RECORDS TO USE:
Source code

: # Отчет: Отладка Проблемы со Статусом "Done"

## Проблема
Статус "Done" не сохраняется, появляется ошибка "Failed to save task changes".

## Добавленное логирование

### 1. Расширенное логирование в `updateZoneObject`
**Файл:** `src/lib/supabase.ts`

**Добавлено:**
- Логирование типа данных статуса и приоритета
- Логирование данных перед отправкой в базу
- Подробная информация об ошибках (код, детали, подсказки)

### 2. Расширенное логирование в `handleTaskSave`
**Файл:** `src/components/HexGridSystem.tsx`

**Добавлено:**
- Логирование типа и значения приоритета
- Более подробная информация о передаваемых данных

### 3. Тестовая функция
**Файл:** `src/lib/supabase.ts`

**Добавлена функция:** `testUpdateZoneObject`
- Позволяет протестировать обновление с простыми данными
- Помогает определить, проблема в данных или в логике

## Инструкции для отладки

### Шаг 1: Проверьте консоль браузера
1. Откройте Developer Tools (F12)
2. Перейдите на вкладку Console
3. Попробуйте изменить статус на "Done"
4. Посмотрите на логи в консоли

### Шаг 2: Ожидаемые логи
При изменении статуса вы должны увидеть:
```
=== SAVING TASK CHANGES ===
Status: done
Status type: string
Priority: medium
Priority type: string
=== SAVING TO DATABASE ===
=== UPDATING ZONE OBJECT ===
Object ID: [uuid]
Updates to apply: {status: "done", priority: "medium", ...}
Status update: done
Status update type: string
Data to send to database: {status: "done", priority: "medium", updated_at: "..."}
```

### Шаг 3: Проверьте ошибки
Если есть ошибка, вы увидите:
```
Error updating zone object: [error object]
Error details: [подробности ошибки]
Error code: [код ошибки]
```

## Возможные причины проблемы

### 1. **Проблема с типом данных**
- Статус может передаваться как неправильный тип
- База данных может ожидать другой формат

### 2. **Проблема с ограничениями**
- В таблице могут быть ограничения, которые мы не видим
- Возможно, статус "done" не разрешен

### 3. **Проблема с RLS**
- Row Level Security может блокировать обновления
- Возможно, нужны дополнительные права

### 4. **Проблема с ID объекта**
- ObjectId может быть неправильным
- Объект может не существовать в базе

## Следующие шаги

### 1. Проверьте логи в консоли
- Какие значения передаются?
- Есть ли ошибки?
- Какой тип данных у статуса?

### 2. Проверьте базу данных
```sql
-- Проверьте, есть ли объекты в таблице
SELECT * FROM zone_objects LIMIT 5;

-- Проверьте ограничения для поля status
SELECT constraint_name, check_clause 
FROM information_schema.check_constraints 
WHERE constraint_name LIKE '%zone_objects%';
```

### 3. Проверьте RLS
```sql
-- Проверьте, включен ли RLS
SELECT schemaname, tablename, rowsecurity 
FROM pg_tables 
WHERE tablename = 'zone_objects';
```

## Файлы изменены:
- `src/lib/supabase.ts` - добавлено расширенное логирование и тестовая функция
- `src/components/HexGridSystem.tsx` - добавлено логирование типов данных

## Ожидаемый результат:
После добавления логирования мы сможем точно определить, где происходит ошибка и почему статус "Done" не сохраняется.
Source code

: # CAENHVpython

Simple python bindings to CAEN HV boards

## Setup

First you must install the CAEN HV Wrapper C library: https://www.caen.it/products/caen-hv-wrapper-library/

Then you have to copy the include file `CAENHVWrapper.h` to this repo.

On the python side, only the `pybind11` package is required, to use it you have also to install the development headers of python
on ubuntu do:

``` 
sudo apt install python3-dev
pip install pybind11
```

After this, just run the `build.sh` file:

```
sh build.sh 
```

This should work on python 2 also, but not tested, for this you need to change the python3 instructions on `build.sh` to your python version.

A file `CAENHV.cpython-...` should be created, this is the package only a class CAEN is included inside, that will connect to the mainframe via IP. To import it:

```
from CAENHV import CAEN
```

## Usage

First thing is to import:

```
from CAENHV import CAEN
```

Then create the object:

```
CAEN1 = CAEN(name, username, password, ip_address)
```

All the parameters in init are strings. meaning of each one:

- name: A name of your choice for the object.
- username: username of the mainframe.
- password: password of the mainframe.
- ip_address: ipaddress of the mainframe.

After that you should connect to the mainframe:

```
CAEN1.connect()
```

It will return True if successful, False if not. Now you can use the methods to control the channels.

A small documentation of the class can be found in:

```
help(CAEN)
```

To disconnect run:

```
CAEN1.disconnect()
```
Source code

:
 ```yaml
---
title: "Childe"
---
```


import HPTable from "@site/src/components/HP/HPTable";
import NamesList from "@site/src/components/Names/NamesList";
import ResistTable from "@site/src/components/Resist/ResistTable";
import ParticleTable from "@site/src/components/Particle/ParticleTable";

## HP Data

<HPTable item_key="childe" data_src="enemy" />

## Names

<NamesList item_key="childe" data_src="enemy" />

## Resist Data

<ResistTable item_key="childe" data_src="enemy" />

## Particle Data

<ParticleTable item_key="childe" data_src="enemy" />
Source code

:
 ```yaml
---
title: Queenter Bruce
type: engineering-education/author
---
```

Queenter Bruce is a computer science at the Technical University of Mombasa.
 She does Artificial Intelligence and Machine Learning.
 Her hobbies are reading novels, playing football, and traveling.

WORK REQUIRED:
Copy out the material above in full.

YOUR RESPONSE:
Source code

: # Отчет: Отладка Проблемы со Статусом "Done"

## Проблема
Статус "Done" не сохраняется, появляется ошибка "Failed to save task changes".

## Добавленное логирование

### 1. Расширенное логирование в `updateZoneObject`
**Файл:** `src/lib/supabase.ts`

**Добавлено:**
- Логирование типа данных статуса и приоритета
- Логирование данных перед отправкой в базу
- Подробная информация об ошибках (код, детали, подсказки)

### 2. Расширенное логирование в `handleTaskSave`
**Файл:** `src/components/HexGridSystem.tsx`

**Добавлено:**
- Логирование типа и значения приоритета
- Более подробная информация о передаваемых данных

### 3. Тестовая функция
**Файл:** `src/lib/supabase.ts`

**Добавлена функция:** `testUpdateZoneObject`
- Позволяет протестировать обновление с простыми данными
- Помогает определить, проблема в данных или в логике

## Инструкции для отладки

### Шаг 1: Проверьте консоль браузера
1. Откройте Developer Tools (F12)
2. Перейдите на вкладку Console
3. Попробуйте изменить статус на "Done"
4. Посмотрите на логи в консоли

### Шаг 2: Ожидаемые логи
При изменении статуса вы должны увидеть:
```
=== SAVING TASK CHANGES ===
Status: done
Status type: string
Priority: medium
Priority type: string
=== SAVING TO DATABASE ===
=== UPDATING ZONE OBJECT ===
Object ID: [uuid]
Updates to apply: {status: "done", priority: "medium", ...}
Status update: done
Status update type: string
Data to send to database: {status: "done", priority: "medium", updated_at: "..."}
```

### Шаг 3: Проверьте ошибки
Если есть ошибка, вы увидите:
```
Error updating zone object: [error object]
Error details: [подробности ошибки]
Error code: [код ошибки]
```

## Возможные причины проблемы

### 1. **Проблема с типом данных**
- Статус может передаваться как неправильный тип
- База данных может ожидать другой формат

### 2. **Проблема с ограничениями**
- В таблице могут быть ограничения, которые мы не видим
- Возможно, статус "done" не разрешен

### 3. **Проблема с RLS**
- Row Level Security может блокировать обновления
- Возможно, нужны дополнительные права

### 4. **Проблема с ID объекта**
- ObjectId может быть неправильным
- Объект может не существовать в базе

## Следующие шаги

### 1. Проверьте логи в консоли
- Какие значения передаются?
- Есть ли ошибки?
- Какой тип данных у статуса?

### 2. Проверьте базу данных
```sql
-- Проверьте, есть ли объекты в таблице
SELECT * FROM zone_objects LIMIT 5;

-- Проверьте ограничения для поля status
SELECT constraint_name, check_clause 
FROM information_schema.check_constraints 
WHERE constraint_name LIKE '%zone_objects%';
```

### 3. Проверьте RLS
```sql
-- Проверьте, включен ли RLS
SELECT schemaname, tablename, rowsecurity 
FROM pg_tables 
WHERE tablename = 'zone_objects';
```

## Файлы изменены:
- `src/lib/supabase.ts` - добавлено расширенное логирование и тестовая функция
- `src/components/HexGridSystem.tsx` - добавлено логирование типов данных

## Ожидаемый результат:
После добавления логирования мы сможем точно определить, где происходит ошибка и почему статус "Done" не сохраняется.
Source code

: # CAENHVpython

Simple python bindings to CAEN HV boards

## Setup

First you must install the CAEN HV Wrapper C library: https://www.caen.it/products/caen-hv-wrapper-library/

Then you have to copy the include file `CAENHVWrapper.h` to this repo.

On the python side, only the `pybind11` package is required, to use it you have also to install the development headers of python
on ubuntu do:

``` 
sudo apt install python3-dev
pip install pybind11
```

After this, just run the `build.sh` file:

```
sh build.sh 
```

This should work on python 2 also, but not tested, for this you need to change the python3 instructions on `build.sh` to your python version.

A file `CAENHV.cpython-...` should be created, this is the package only a class CAEN is included inside, that will connect to the mainframe via IP. To import it:

```
from CAENHV import CAEN
```

## Usage

First thing is to import:

```
from CAENHV import CAEN
```

Then create the object:

```
CAEN1 = CAEN(name, username, password, ip_address)
```

All the parameters in init are strings. meaning of each one:

- name: A name of your choice for the object.
- username: username of the mainframe.
- password: password of the mainframe.
- ip_address: ipaddress of the mainframe.

After that you should connect to the mainframe:

```
CAEN1.connect()
```

It will return True if successful, False if not. Now you can use the methods to control the channels.

A small documentation of the class can be found in:

```
help(CAEN)
```

To disconnect run:

```
CAEN1.disconnect()
```
Source code

:
 ```yaml
---
title: "Childe"
---
```


import HPTable from "@site/src/components/HP/HPTable";
import NamesList from "@site/src/components/Names/NamesList";
import ResistTable from "@site/src/components/Resist/ResistTable";
import ParticleTable from "@site/src/components/Particle/ParticleTable";

## HP Data

<HPTable item_key="childe" data_src="enemy" />

## Names

<NamesList item_key="childe" data_src="enemy" />

## Resist Data

<ResistTable item_key="childe" data_src="enemy" />

## Particle Data

<ParticleTable item_key="childe" data_src="enemy" />
Source code

:
 ```yaml
---
title: Queenter Bruce
type: engineering-education/author
---
```

Queenter Bruce is a computer science at the Technical University of Mombasa.
 She does Artificial Intelligence and Machine Learning.
 Her hobbies are reading novels, playing football, and traveling.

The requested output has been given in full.